### ASSIGNED TASK
Extract the complete listing and output it unchanged.

### SUPPLIED INFORMATION
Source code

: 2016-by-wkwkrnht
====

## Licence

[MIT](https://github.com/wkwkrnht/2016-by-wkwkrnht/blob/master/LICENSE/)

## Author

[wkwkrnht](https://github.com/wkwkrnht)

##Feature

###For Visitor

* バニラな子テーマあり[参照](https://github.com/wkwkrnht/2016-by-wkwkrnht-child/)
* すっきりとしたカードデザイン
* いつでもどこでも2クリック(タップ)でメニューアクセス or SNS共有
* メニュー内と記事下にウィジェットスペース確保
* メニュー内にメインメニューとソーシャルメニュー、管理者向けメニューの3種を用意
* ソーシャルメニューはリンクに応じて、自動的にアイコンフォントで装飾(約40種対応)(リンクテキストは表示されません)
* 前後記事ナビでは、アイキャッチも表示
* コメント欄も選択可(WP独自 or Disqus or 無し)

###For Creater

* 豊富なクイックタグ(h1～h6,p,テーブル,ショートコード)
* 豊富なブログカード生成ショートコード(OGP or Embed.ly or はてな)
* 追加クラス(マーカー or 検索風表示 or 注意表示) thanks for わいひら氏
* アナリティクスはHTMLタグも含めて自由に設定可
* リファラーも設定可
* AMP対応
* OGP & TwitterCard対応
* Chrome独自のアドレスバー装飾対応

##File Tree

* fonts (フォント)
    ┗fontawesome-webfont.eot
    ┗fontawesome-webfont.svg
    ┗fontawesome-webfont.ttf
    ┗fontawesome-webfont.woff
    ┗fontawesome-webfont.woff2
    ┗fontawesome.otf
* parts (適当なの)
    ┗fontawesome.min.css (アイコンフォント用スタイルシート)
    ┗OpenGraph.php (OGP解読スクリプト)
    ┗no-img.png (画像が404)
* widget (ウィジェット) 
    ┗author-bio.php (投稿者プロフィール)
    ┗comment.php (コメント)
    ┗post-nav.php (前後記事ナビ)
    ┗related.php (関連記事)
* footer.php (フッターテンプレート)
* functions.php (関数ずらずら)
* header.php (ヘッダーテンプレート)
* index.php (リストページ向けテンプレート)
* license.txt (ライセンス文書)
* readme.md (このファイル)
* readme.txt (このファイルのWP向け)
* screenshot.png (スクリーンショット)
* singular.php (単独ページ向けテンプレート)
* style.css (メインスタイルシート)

### COMPLETED TASK
Source code

: 2016-by-wkwkrnht
====

## Licence

[MIT](https://github.com/wkwkrnht/2016-by-wkwkrnht/blob/master/LICENSE/)

## Author

[wkwkrnht](https://github.com/wkwkrnht)

##Feature

###For Visitor

* バニラな子テーマあり[参照](https://github.com/wkwkrnht/2016-by-wkwkrnht-child/)
* すっきりとしたカードデザイン
* いつでもどこでも2クリック(タップ)でメニューアクセス or SNS共有
* メニュー内と記事下にウィジェットスペース確保
* メニュー内にメインメニューとソーシャルメニュー、管理者向けメニューの3種を用意
* ソーシャルメニューはリンクに応じて、自動的にアイコンフォントで装飾(約40種対応)(リンクテキストは表示されません)
* 前後記事ナビでは、アイキャッチも表示
* コメント欄も選択可(WP独自 or Disqus or 無し)

###For Creater

* 豊富なクイックタグ(h1～h6,p,テーブル,ショートコード)
* 豊富なブログカード生成ショートコード(OGP or Embed.ly or はてな)
* 追加クラス(マーカー or 検索風表示 or 注意表示) thanks for わいひら氏
* アナリティクスはHTMLタグも含めて自由に設定可
* リファラーも設定可
* AMP対応
* OGP & TwitterCard対応
* Chrome独自のアドレスバー装飾対応

##File Tree

* fonts (フォント)
    ┗fontawesome-webfont.eot
    ┗fontawesome-webfont.svg
    ┗fontawesome-webfont.ttf
    ┗fontawesome-webfont.woff
    ┗fontawesome-webfont.woff2
    ┗fontawesome.otf
* parts (適当なの)
    ┗fontawesome.min.css (アイコンフォント用スタイルシート)
    ┗OpenGraph.php (OGP解読スクリプト)
    ┗no-img.png (画像が404)
* widget (ウィジェット) 
    ┗author-bio.php (投稿者プロフィール)
    ┗comment.php (コメント)
    ┗post-nav.php (前後記事ナビ)
    ┗related.php (関連記事)
* footer.php (フッターテンプレート)
* functions.php (関数ずらずら)
* header.php (ヘッダーテンプレート)
* index.php (リストページ向けテンプレート)
* license.txt (ライセンス文書)
* readme.md (このファイル)
* readme.txt (このファイルのWP向け)
* screenshot.png (スクリーンショット)
* singular.php (単独ページ向けテンプレート)
* style.css (メインスタイルシート)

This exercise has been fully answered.